Montagens honram o slogan "intenso como a vida"

SERGIO SALVIA COELHO
ENVIADO ESPECIAL A CURITIBA

Intensa e delicada como uma paixão que já começa trêmula em pensar que um dia deverá terminar é "Coisas Invisíveis", da Cia. Clara, de Belo Horizonte.
Em um palco nu, Ana Vida, Henrique Meirelles (que em 2003 já tinham vindo a Curitiba com um "Vereda da Salvação" marcante), Grace Passô e Gustavo Bones compartilham com a platéia trama de pequenas epifanias.
Otto, paixão de duas pessoas da turma, morre atropelado: seus amigos devem continuar a viver normalmente, "como uma homenagem", mas revendo suas vidas.

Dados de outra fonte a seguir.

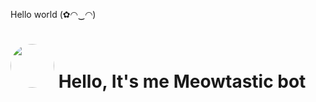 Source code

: Hello world (✿◠‿◠)
<h1> <img src="https://te.legra.ph/file/90124a5be58c0f1812203.jpg" width="70px" style="border-radius: 50%"> Hello, It's me Meowtastic bot</h1>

O texto de Gustavo Naves Franco tem uma poesia de palavras cotidianas, com um tom confessional que os atores, guiados com suavidade e precisão por Anderson Aníbal, sabem tingir de silêncio e intensidade, evitando o piegas.
Na outra ponta desse espectro solar está o monólogo "Licurgo - Olhos de Cão", do paulistano Celso Alves Cruz. É o mesmo despojamento de um cenário mínimo tornado mágico por luz precisa, mas a poesia de Cruz, que ultrapassa o cotidiano com uma tragédia de excessos que se apropria do trash sem cair no mau gosto, pede ator mais maduro.
Marcos Suchara faz um professor que encarna a loucura de Licurgo, o legislador grego condenado a matar o filho por ter menosprezado Dioníso. Impressiona ver como Suchara deixa a dor interna o devorar aos poucos, expondo o fato consumado que se percebe cada vez mais terrível, sem perder a verossimilhança.
Da dor cotidiana ao excesso trágico, tendo o teatro por instrumento, e honrando o slogan "intenso como a vida" deste 13º festival, ambas as montagens tornam visível a luta cotidiana por preencher a solidão do mundo. Dioníso, e o público, agradecem.